[Opening Material supplied section]

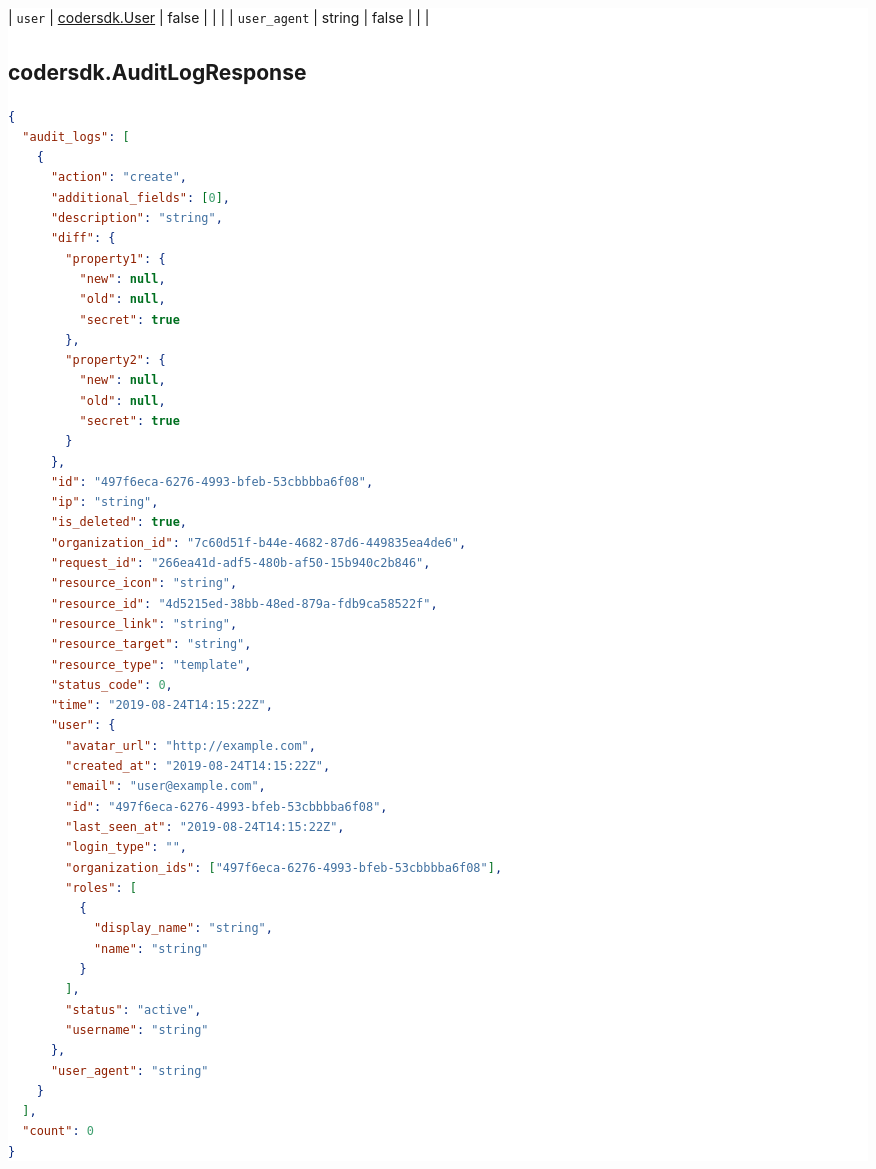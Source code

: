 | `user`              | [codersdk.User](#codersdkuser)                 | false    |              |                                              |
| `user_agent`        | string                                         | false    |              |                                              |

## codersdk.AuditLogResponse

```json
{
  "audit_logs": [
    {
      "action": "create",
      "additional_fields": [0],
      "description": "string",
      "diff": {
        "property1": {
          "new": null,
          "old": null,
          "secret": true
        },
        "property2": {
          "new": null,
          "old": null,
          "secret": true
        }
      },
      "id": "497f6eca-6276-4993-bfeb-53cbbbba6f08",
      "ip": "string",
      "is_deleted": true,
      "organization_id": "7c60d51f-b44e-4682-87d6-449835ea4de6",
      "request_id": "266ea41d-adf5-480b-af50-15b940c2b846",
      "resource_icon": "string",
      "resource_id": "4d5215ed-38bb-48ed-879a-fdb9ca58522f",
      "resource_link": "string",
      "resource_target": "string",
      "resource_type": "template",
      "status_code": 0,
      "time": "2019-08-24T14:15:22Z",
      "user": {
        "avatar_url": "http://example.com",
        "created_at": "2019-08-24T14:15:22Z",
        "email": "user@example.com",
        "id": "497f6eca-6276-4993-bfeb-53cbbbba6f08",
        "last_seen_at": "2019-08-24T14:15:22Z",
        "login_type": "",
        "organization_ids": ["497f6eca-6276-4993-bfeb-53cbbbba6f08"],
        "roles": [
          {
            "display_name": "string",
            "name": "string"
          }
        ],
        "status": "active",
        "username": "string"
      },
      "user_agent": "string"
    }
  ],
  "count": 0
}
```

[Closing Material supplied section]

Every line in the listing that holds "bfeb" belongs in the answer.

      "id": "497f6eca-6276-4993-bfeb-53cbbbba6f08",
        "id": "497f6eca-6276-4993-bfeb-53cbbbba6f08",
        "organization_ids": ["497f6eca-6276-4993-bfeb-53cbbbba6f08"],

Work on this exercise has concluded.